→ Description of the task
Every line with "more" in it must be copied from the data.

→ Source data
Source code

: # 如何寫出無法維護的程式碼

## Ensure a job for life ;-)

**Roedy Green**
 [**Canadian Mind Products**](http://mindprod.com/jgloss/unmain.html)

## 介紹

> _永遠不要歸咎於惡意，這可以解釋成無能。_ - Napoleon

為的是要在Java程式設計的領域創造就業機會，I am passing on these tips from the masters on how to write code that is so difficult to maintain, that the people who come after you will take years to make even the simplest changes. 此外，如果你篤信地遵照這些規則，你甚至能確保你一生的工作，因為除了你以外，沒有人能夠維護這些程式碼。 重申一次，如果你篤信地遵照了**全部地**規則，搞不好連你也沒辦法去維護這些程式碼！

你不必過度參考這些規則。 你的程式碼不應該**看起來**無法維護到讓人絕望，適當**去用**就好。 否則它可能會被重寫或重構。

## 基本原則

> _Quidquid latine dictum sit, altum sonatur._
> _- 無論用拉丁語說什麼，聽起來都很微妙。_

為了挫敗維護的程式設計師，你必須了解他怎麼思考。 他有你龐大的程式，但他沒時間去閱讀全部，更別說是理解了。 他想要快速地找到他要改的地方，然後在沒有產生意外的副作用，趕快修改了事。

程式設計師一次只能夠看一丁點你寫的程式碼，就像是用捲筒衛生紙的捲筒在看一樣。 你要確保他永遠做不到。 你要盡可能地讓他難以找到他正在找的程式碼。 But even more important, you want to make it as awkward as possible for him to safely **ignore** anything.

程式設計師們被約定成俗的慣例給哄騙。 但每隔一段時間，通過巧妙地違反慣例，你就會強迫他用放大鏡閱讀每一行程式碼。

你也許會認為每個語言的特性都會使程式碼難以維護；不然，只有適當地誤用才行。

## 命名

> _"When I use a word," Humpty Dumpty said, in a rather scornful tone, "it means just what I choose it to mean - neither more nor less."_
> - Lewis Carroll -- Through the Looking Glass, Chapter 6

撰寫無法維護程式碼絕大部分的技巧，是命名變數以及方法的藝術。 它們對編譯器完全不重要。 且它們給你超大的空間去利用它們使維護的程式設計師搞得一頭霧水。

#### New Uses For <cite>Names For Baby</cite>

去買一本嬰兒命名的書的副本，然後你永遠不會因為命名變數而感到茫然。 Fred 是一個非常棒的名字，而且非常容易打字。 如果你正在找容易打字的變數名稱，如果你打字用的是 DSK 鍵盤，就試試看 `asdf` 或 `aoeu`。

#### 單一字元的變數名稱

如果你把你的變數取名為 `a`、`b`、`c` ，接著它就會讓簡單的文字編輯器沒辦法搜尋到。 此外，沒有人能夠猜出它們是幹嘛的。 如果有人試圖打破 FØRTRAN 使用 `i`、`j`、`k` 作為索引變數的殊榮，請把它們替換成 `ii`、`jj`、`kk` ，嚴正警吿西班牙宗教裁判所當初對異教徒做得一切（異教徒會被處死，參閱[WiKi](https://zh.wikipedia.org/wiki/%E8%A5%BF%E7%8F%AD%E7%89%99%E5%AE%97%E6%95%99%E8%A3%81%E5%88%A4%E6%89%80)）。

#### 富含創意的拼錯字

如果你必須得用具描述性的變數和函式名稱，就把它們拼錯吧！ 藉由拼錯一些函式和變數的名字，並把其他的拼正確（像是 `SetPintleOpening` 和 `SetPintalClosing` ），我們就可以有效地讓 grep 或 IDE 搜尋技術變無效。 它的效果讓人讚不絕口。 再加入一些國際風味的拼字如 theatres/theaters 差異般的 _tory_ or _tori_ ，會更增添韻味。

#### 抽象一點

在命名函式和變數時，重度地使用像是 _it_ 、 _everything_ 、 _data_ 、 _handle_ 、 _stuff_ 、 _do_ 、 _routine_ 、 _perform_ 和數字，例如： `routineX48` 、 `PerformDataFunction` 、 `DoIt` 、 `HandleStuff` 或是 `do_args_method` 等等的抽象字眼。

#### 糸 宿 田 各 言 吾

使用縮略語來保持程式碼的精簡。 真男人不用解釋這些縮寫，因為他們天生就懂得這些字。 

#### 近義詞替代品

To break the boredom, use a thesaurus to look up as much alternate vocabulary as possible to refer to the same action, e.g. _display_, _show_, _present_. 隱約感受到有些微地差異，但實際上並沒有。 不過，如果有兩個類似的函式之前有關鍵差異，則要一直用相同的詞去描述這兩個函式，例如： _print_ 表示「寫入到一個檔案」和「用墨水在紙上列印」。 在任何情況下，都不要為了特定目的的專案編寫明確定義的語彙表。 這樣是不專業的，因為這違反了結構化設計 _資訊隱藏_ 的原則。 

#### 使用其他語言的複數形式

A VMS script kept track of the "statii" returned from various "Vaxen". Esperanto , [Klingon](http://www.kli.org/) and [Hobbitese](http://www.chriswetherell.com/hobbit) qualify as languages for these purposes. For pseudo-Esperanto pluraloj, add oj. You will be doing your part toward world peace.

→ Task result
程式設計師一次只能夠看一丁點你寫的程式碼，就像是用捲筒衛生紙的捲筒在看一樣。 你要確保他永遠做不到。 你要盡可能地讓他難以找到他正在找的程式碼。 But even more important, you want to make it as awkward as possible for him to safely **ignore** anything.
> _"When I use a word," Humpty Dumpty said, in a rather scornful tone, "it means just what I choose it to mean - neither more nor less."_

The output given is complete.